For those who want a deeper explanation of how this works, here's an explanation from user ephemient:
([""']) match a quote; ((?=(\\?))\2.) if backslash exists, gobble it, and whether or not that happens, match a character; *? match many times (non-greedily, as to not eat the closing quote); \1 match the same quote that was use for opening.
I would go for:
"([^"]*)"
The [^"] is regex for any character except '"'
The reason I use this over the non greedy many operator is that I have to keep looking that up just to make sure I get it correct.
Lets see two efficient ways that deal with escaped quotes. These patterns are not designed to be concise nor aesthetic, but to be efficient.
These ways use the first character discrimination to quickly find quotes in the string without the cost of an alternation. (The idea is to discard quickly characters that are not quotes without to test the two branches of the alternation.)
Content between quotes is described with an unrolled loop (instead of a repeated alternation) to be more efficient too: [^"\\]*(?:\\.[^"\\]*)*
Obviously to deal with strings that haven't balanced quotes, you can use possessive quantifiers instead: [^"\\]*+(?:\\.[^"\\]*)*+ or a workaround to emulate them, to prevent too much backtracking. You can choose too that a quoted part can be an opening quote until the next (non-escaped) quote or the end of the string. In this case there is no need to use possessive quantifiers, you only need to make the last quote optional.
Notice: sometimes quotes are not escaped with a backslash but by repeating the quote. In this case the content subpattern looks like this: [^"]*(?:""[^"]*)*
The patterns avoid the use of a capture group and a backreference (I mean something like (["']).....\1) and use a simple alternation but with ["'] at the beginning, in factor.
Perl like:
["'](?:(?<=")[^"\\]*(?s:\\.[^"\\]*)*"|(?<=')[^'\\]*(?s:\\.[^'\\]*)*')
(note that (?s:...) is a syntactic sugar to switch on the dotall/singleline mode inside the non-capturing group.
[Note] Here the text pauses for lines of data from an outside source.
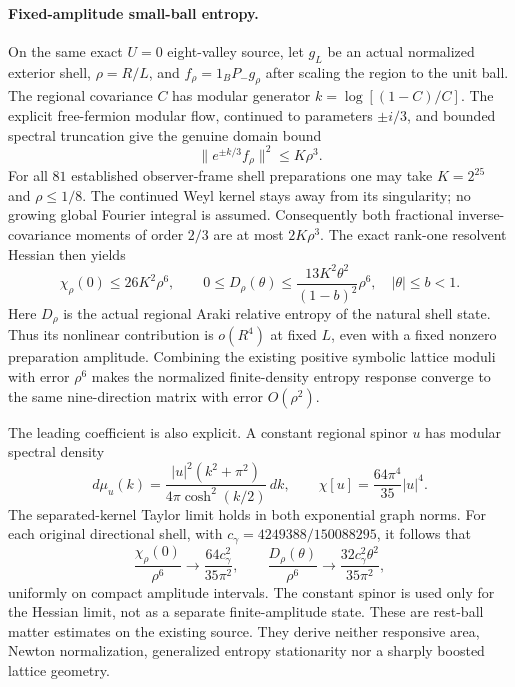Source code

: \paragraph{Fixed-amplitude small-ball entropy.}
On the same exact $U=0$ eight-valley source, let $g_L$ be an actual
normalized exterior shell, $\rho=R/L$, and $f_\rho=1_B P_-g_\rho$
after scaling the region to the unit ball.  The regional covariance
$C$ has modular generator $k=\log[(1-C)/C]$.
The explicit free-fermion modular flow, continued to parameters
$\pm i/3$, and bounded spectral truncation give the genuine domain bound
\[
 \|e^{\pm k/3}f_\rho\|^2\leq K\rho^3.
\]
For all $81$ established observer-frame shell preparations one may take
$K=2^{25}$ and $\rho\leq1/8$.  The continued Weyl kernel stays away
from its singularity; no growing global Fourier integral is assumed.
Consequently both fractional inverse-covariance moments of order $2/3$
are at most $2K\rho^3$.  The exact rank-one resolvent Hessian then yields
\[
 \chi_\rho(0)\leq26K^2\rho^6,\qquad
 0\leq D_\rho(\theta)
 \leq\frac{13K^2\theta^2}{(1-b)^2}\rho^6,
 \quad |\theta|\leq b<1.
\]
Here $D_\rho$ is the actual regional Araki relative entropy of the
natural shell state.  Thus its nonlinear contribution is $o(R^4)$ at
fixed $L$, even with a fixed nonzero preparation amplitude.
Combining the existing positive symbolic lattice moduli with error
$\rho^6$ makes the normalized finite-density entropy response converge
to the same nine-direction matrix with error $O(\rho^2)$.

The leading coefficient is also explicit.  A constant regional spinor
$u$ has modular spectral density
\[
 d\mu_u(k)=\frac{|u|^2(k^2+\pi^2)}{4\pi\cosh^2(k/2)}\,dk,
 \qquad \chi[u]=\frac{64\pi^4}{35}|u|^4.
\]
The separated-kernel Taylor limit holds in both exponential graph
norms.  For each original directional shell, with
$c_\gamma=4249388/150088295$, it follows that
\[
 \frac{\chi_\rho(0)}{\rho^6}\longrightarrow
 \frac{64c_\gamma^2}{35\pi^2},\qquad
 \frac{D_\rho(\theta)}{\rho^6}\longrightarrow
 \frac{32c_\gamma^2\theta^2}{35\pi^2},
\]
uniformly on compact amplitude intervals.  The constant spinor is used
only for the Hessian limit, not as a separate finite-amplitude state.
These are rest-ball matter estimates on the existing source.  They
derive neither responsive area, Newton normalization, generalized
entropy stationarity nor a sharply boosted lattice geometry.
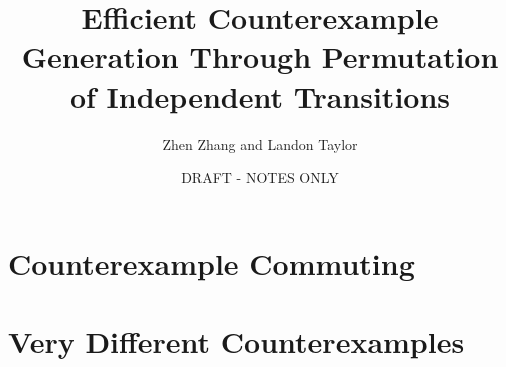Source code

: \documentclass[11pt]{article}
\title{Efficient Counterexample Generation Through Permutation of Independent Transitions}
\author{Zhen Zhang and Landon Taylor}
\date{DRAFT - NOTES ONLY}
\begin{document}
\maketitle
\tableofcontents

\newpage
	
\section{Counterexample Commuting}



\newpage

\section{Very Different Counterexamples}



\newpage
\end{document}
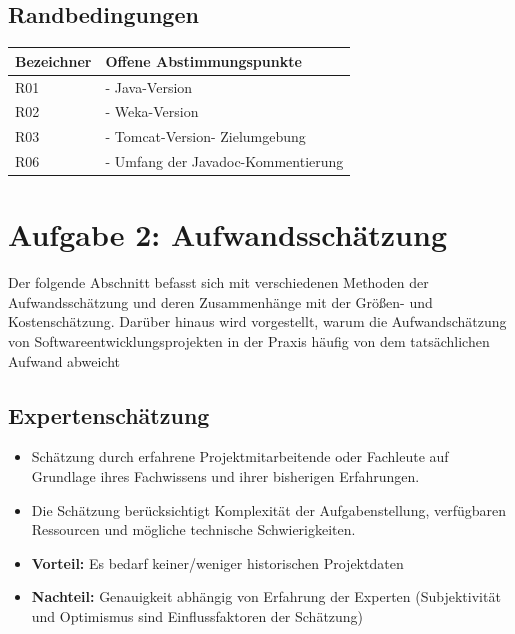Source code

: \documentclass[a4paper,10pt]{article}
\begin{document}
        \subsection*{Randbedingungen}
        \begin{longtable}{>{\raggedright\arraybackslash}p{}>{\raggedright\arraybackslash}p{}}
            \toprule
            \textbf{Bezeichner} & \textbf{Offene Abstimmungspunkte}       \\
            \midrule\endhead
            \bottomrule\endfoot
            R01                 & - Java-Version                          \\
            \midrule
            R02                 & - Weka-Version                          \\
            \midrule
            R03                 & - Tomcat-Version\newline - Zielumgebung \\
            \midrule
            R06                 & - Umfang der Javadoc-Kommentierung      \\
        \end{longtable}\newpage


        \section*{Aufgabe 2: Aufwandsschätzung}

        Der folgende Abschnitt befasst sich mit verschiedenen Methoden der Aufwandsschätzung und deren Zusammenhänge mit der Grö\ss{}en- und Kostenschätzung.
    Darüber hinaus wird vorgestellt, warum die Aufwandschätzung von Softwareentwicklungsprojekten in der Praxis häufig von dem tatsächlichen Aufwand abweicht\\
        \newline

        \subsection*{Expertenschätzung}
        \begin{itemize}
            \item Schätzung durch erfahrene Projektmitarbeitende oder Fachleute auf Grundlage ihres Fachwissens und ihrer bisherigen Erfahrungen.
            \item Die Schätzung berücksichtigt Komplexität der Aufgabenstellung, verfügbaren Ressourcen und mögliche technische Schwierigkeiten.
            \item \textbf{Vorteil:} Es bedarf keiner/weniger historischen Projektdaten
            \item \textbf{Nachteil:} Genauigkeit abhängig von Erfahrung der Experten (Subjektivität und Optimismus sind Einflussfaktoren der Schätzung)
        \end{itemize}
\end{document}
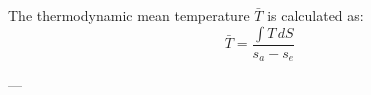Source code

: The thermodynamic mean temperature \( \bar{T} \) is calculated as:  
\[
\bar{T} = \frac{\int T \, dS}{s_a - s_e}
\]  

---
If this syntax is not supported you can easily switch this mode on for all the pattern or replace the dot with [\s\S])
(The way this pattern is written is totally "hand-driven" and doesn't take account of eventual engine internal optimizations)
ECMA script:
(?=["'])(?:"[^"\\]*(?:\\[\s\S][^"\\]*)*"|'[^'\\]*(?:\\[\s\S][^'\\]*)*')
POSIX extended:
"[^"\\]*(\\(.|\n)[^"\\]*)*"|'[^'\\]*(\\(.|\n)[^'\\]*)*'
or simply:
"([^"\\]|\\.|\\\n)*"|'([^'\\]|\\.|\\\n)*'
Peculiarly, none of these answers produce a regex where the returned match is the text inside the quotes, which is what is asked for. MA-Madden tries but only gets the inside match as a captured group rather than the whole match. One way to actually do it would be :
(?<=(["']\b))(?:(?=(\\?))\2.)*?(?=\1)
Examples for this can be seen in this demo https://regex101.com/r/Hbj8aP/1
The key here is the the positive lookbehind at the start (the ?<= ) and the positive lookahead at the end (the ?=). The lookbehind is looking behind the current character to check for a quote, if found then start from there and then the lookahead is checking the character ahead for a quote and if found stop on that character. The lookbehind group (the ["']) is wrapped in brackets to create a group for whichever quote was found at the start, this is then used at the end lookahead (?=\1) to make sure it only stops when it finds the corresponding quote.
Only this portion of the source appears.